- [EXERCISE OBJECTIVE]: Type out the whole listing again exactly, pictures omitted.

- [DATASET]:
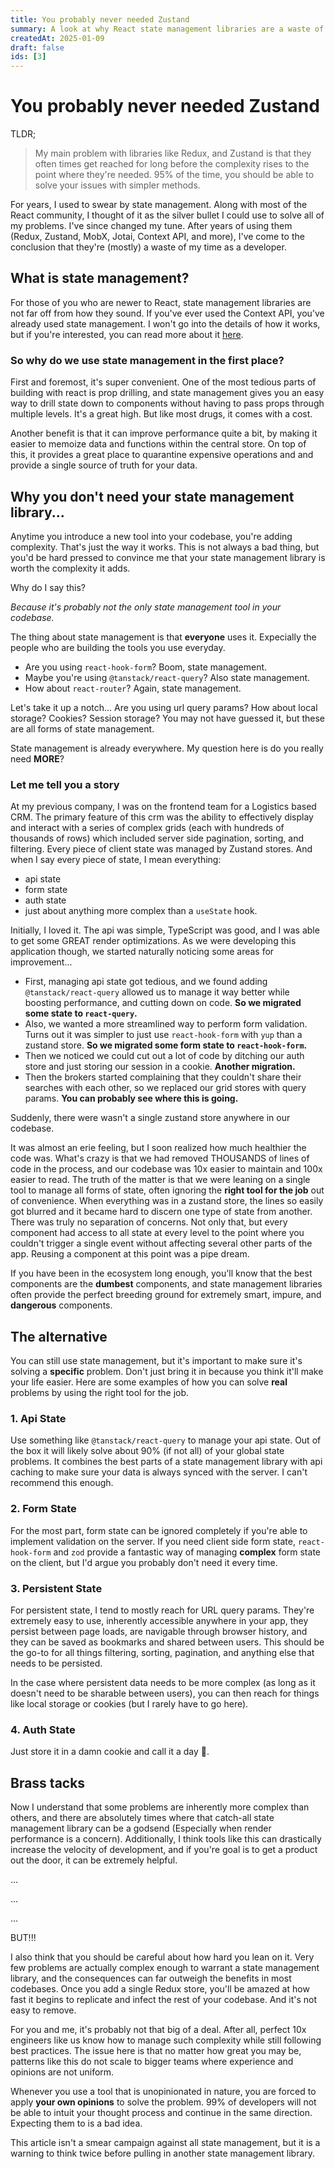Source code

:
 ```yaml
---
title: You probably never needed Zustand
summary: A look at why React state management libraries are a waste of time.
createdAt: 2025-01-09
draft: false
ids: [3]
---
```


# You probably never needed Zustand

TLDR;

> My main problem with libraries like Redux, and Zustand is that they often times get reached for long before the complexity rises to the point where they're needed. 95% of the time, you should be able to solve your issues with simpler methods.

For years, I used to swear by state management. Along with most of the React community, I thought of it as the silver bullet I could use to solve all of my problems. I've since changed my tune. After years of using them (Redux, Zustand, MobX, Jotai, Context API, and more), I've come to the conclusion that they're (mostly) a waste of my time as a developer.

## What is state management?

For those of you who are newer to React, state management libraries are not far off from how they sound. If you've ever used the Context API, you've already used state management. I won't go into the details of how it works, but if you're interested, you can read more about it [here](https://react.dev/reference/react/createContext).

### So why do we use state management in the first place?

First and foremost, it's super convenient. One of the most tedious parts of building with react is prop drilling, and state management gives you an easy way to drill state down to components without having to pass props through multiple levels. It's a great high. But like most drugs, it comes with a cost.

Another benefit is that it can improve performance quite a bit, by making it easier to memoize data and functions within the central store. On top of this, it provides a great place to quarantine expensive operations and and provide a single source of truth for your data.

## Why you don't need your state management library...

Anytime you introduce a new tool into your codebase, you're adding complexity. That's just the way it works. This is not always a bad thing, but you'd be hard pressed to convince me that your state management library is worth the complexity it adds.

Why do I say this?

_Because it's probably not the only state management tool in your codebase._

The thing about state management is that **everyone** uses it. Expecially the people who are building the tools you use everyday.

- Are you using `react-hook-form`? Boom, state management.
- Maybe you're using `@tanstack/react-query`? Also state management.
- How about `react-router`? Again, state management.

Let's take it up a notch... Are you using url query params? How about local storage? Cookies? Session storage?
You may not have guessed it, but these are all forms of state management.

State management is already everywhere. My question here is do you really need **MORE**?

### Let me tell you a story

At my previous company, I was on the frontend team for a Logistics based CRM.
The primary feature of this crm was the ability to effectively display and interact with a series of complex grids (each with hundreds of thousands of rows) which included server side pagination, sorting, and filtering.
Every piece of client state was managed by Zustand stores. And when I say every piece of state, I mean everything:

- api state
- form state
- auth state
- just about anything more complex than a `useState` hook.

Initially, I loved it.
The api was simple, TypeScript was good, and I was able to get some GREAT render optimizations.
As we were developing this application though, we started naturally noticing some areas for improvement...

- First, managing api state got tedious, and we found adding `@tanstack/react-query` allowed us to manage it way better while boosting performance, and cutting down on code. **So we migrated some state to `react-query`.**
- Also, we wanted a more streamlined way to perform form validation. Turns out it was simpler to just use `react-hook-form` with `yup` than a zustand store. **So we migrated some form state to `react-hook-form`.**
- Then we noticed we could cut out a lot of code by ditching our auth store and just storing our session in a cookie. **Another migration.**
- Then the brokers started complaining that they couldn't share their searches with each other, so we replaced our grid stores with query params. **You can probably see where this is going.**

Suddenly, there were wasn't a single zustand store anywhere in our codebase.

It was almost an erie feeling, but I soon realized how much healthier the code was.
What's crazy is that we had removed THOUSANDS of lines of code in the process, and our codebase was 10x easier to maintain and 100x easier to read.
The truth of the matter is that we were leaning on a single tool to manage all forms of state, often ignoring the **right tool for the job** out of convenience.
When everything was in a zustand store, the lines so easily got blurred and it became hard to discern one type of state from another.
There was truly no separation of concerns.
Not only that, but every component had access to all state at every level to the point where you couldn't trigger a single event without affecting several other parts of the app. Reusing a component at this point was a pipe dream.

If you have been in the ecosystem long enough, you'll know that the best components are the **dumbest** components, and state management libraries often provide the perfect breeding ground for extremely smart, impure, and **dangerous** components.

## The alternative

You can still use state management, but it's important to make sure it's solving a **specific** problem. Don't just bring it in because you think it'll make your life easier. Here are some examples of how you can solve **real** problems by using the right tool for the job.

### 1. Api State

Use something like `@tanstack/react-query` to manage your api state. Out of the box it will likely solve about 90% (if not all) of your global state problems. It combines the best parts of a state management library with api caching to make sure your data is always synced with the server. I can't recommend this enough.

### 2. Form State

For the most part, form state can be ignored completely if you're able to implement validation on the server. If you need client side form state, `react-hook-form` and `zod` provide a fantastic way of managing **complex** form state on the client, but I'd argue you probably don't need it every time.

### 3. Persistent State

For persistent state, I tend to mostly reach for URL query params. They're extremely easy to use, inherently accessible anywhere in your app, they persist between page loads, are navigable through browser history, and they can be saved as bookmarks and shared between users. This should be the go-to for all things filtering, sorting, pagination, and anything else that needs to be persisted.

In the case where persistent data needs to be more complex (as long as it doesn't need to be sharable between users), you can then reach for things like local storage or cookies (but I rarely have to go here).

### 4. Auth State

Just store it in a damn cookie and call it a day 🤦.

## Brass tacks

Now I understand that some problems are inherently more complex than others, and there are absolutely times where that catch-all state management library can be a godsend (Especially when render performance is a concern). Additionally, I think tools like this can drastically increase the velocity of development, and if you're goal is to get a product out the door, it can be extremely helpful.

...

...

...

BUT!!!

I also think that you should be careful about how hard you lean on it. Very few problems are actually complex enough to warrant a state management library, and the consequences can far outweigh the benefits in most codebases.
Once you add a single Redux store, you'll be amazed at how fast it begins to replicate and infect the rest of your codebase. And it's not easy to remove.

For you and me, it's probably not that big of a deal. After all, perfect 10x engineers like us know how to manage such complexity while still following best practices. The issue here is that no matter how great you may be, patterns like this do not scale to bigger teams where experience and opinions are not uniform.

Whenever you use a tool that is unopinionated in nature, you are forced to apply **your own opinions** to solve the problem. 99% of developers will not be able to intuit your thought process and continue in the same direction. Expecting them to is a bad idea.

This article isn't a smear campaign against all state management, but it is a warning to think twice before pulling in another state management library.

- [ANSWER SPACE]:
Source code

:
 ```yaml
---
title: You probably never needed Zustand
summary: A look at why React state management libraries are a waste of time.
createdAt: 2025-01-09
draft: false
ids: [3]
---
```


# You probably never needed Zustand

TLDR;

> My main problem with libraries like Redux, and Zustand is that they often times get reached for long before the complexity rises to the point where they're needed. 95% of the time, you should be able to solve your issues with simpler methods.

For years, I used to swear by state management. Along with most of the React community, I thought of it as the silver bullet I could use to solve all of my problems. I've since changed my tune. After years of using them (Redux, Zustand, MobX, Jotai, Context API, and more), I've come to the conclusion that they're (mostly) a waste of my time as a developer.

## What is state management?

For those of you who are newer to React, state management libraries are not far off from how they sound. If you've ever used the Context API, you've already used state management. I won't go into the details of how it works, but if you're interested, you can read more about it [here](https://react.dev/reference/react/createContext).

### So why do we use state management in the first place?

First and foremost, it's super convenient. One of the most tedious parts of building with react is prop drilling, and state management gives you an easy way to drill state down to components without having to pass props through multiple levels. It's a great high. But like most drugs, it comes with a cost.

Another benefit is that it can improve performance quite a bit, by making it easier to memoize data and functions within the central store. On top of this, it provides a great place to quarantine expensive operations and and provide a single source of truth for your data.

## Why you don't need your state management library...

Anytime you introduce a new tool into your codebase, you're adding complexity. That's just the way it works. This is not always a bad thing, but you'd be hard pressed to convince me that your state management library is worth the complexity it adds.

Why do I say this?

_Because it's probably not the only state management tool in your codebase._

The thing about state management is that **everyone** uses it. Expecially the people who are building the tools you use everyday.

- Are you using `react-hook-form`? Boom, state management.
- Maybe you're using `@tanstack/react-query`? Also state management.
- How about `react-router`? Again, state management.

Let's take it up a notch... Are you using url query params? How about local storage? Cookies? Session storage?
You may not have guessed it, but these are all forms of state management.

State management is already everywhere. My question here is do you really need **MORE**?

### Let me tell you a story

At my previous company, I was on the frontend team for a Logistics based CRM.
The primary feature of this crm was the ability to effectively display and interact with a series of complex grids (each with hundreds of thousands of rows) which included server side pagination, sorting, and filtering.
Every piece of client state was managed by Zustand stores. And when I say every piece of state, I mean everything:

- api state
- form state
- auth state
- just about anything more complex than a `useState` hook.

Initially, I loved it.
The api was simple, TypeScript was good, and I was able to get some GREAT render optimizations.
As we were developing this application though, we started naturally noticing some areas for improvement...

- First, managing api state got tedious, and we found adding `@tanstack/react-query` allowed us to manage it way better while boosting performance, and cutting down on code. **So we migrated some state to `react-query`.**
- Also, we wanted a more streamlined way to perform form validation. Turns out it was simpler to just use `react-hook-form` with `yup` than a zustand store. **So we migrated some form state to `react-hook-form`.**
- Then we noticed we could cut out a lot of code by ditching our auth store and just storing our session in a cookie. **Another migration.**
- Then the brokers started complaining that they couldn't share their searches with each other, so we replaced our grid stores with query params. **You can probably see where this is going.**

Suddenly, there were wasn't a single zustand store anywhere in our codebase.

It was almost an erie feeling, but I soon realized how much healthier the code was.
What's crazy is that we had removed THOUSANDS of lines of code in the process, and our codebase was 10x easier to maintain and 100x easier to read.
The truth of the matter is that we were leaning on a single tool to manage all forms of state, often ignoring the **right tool for the job** out of convenience.
When everything was in a zustand store, the lines so easily got blurred and it became hard to discern one type of state from another.
There was truly no separation of concerns.
Not only that, but every component had access to all state at every level to the point where you couldn't trigger a single event without affecting several other parts of the app. Reusing a component at this point was a pipe dream.

If you have been in the ecosystem long enough, you'll know that the best components are the **dumbest** components, and state management libraries often provide the perfect breeding ground for extremely smart, impure, and **dangerous** components.

## The alternative

You can still use state management, but it's important to make sure it's solving a **specific** problem. Don't just bring it in because you think it'll make your life easier. Here are some examples of how you can solve **real** problems by using the right tool for the job.

### 1. Api State

Use something like `@tanstack/react-query` to manage your api state. Out of the box it will likely solve about 90% (if not all) of your global state problems. It combines the best parts of a state management library with api caching to make sure your data is always synced with the server. I can't recommend this enough.

### 2. Form State

For the most part, form state can be ignored completely if you're able to implement validation on the server. If you need client side form state, `react-hook-form` and `zod` provide a fantastic way of managing **complex** form state on the client, but I'd argue you probably don't need it every time.

### 3. Persistent State

For persistent state, I tend to mostly reach for URL query params. They're extremely easy to use, inherently accessible anywhere in your app, they persist between page loads, are navigable through browser history, and they can be saved as bookmarks and shared between users. This should be the go-to for all things filtering, sorting, pagination, and anything else that needs to be persisted.

In the case where persistent data needs to be more complex (as long as it doesn't need to be sharable between users), you can then reach for things like local storage or cookies (but I rarely have to go here).

### 4. Auth State

Just store it in a damn cookie and call it a day 🤦.

## Brass tacks

Now I understand that some problems are inherently more complex than others, and there are absolutely times where that catch-all state management library can be a godsend (Especially when render performance is a concern). Additionally, I think tools like this can drastically increase the velocity of development, and if you're goal is to get a product out the door, it can be extremely helpful.

...

...

...

BUT!!!

I also think that you should be careful about how hard you lean on it. Very few problems are actually complex enough to warrant a state management library, and the consequences can far outweigh the benefits in most codebases.
Once you add a single Redux store, you'll be amazed at how fast it begins to replicate and infect the rest of your codebase. And it's not easy to remove.

For you and me, it's probably not that big of a deal. After all, perfect 10x engineers like us know how to manage such complexity while still following best practices. The issue here is that no matter how great you may be, patterns like this do not scale to bigger teams where experience and opinions are not uniform.

Whenever you use a tool that is unopinionated in nature, you are forced to apply **your own opinions** to solve the problem. 99% of developers will not be able to intuit your thought process and continue in the same direction. Expecting them to is a bad idea.

This article isn't a smear campaign against all state management, but it is a warning to think twice before pulling in another state management library.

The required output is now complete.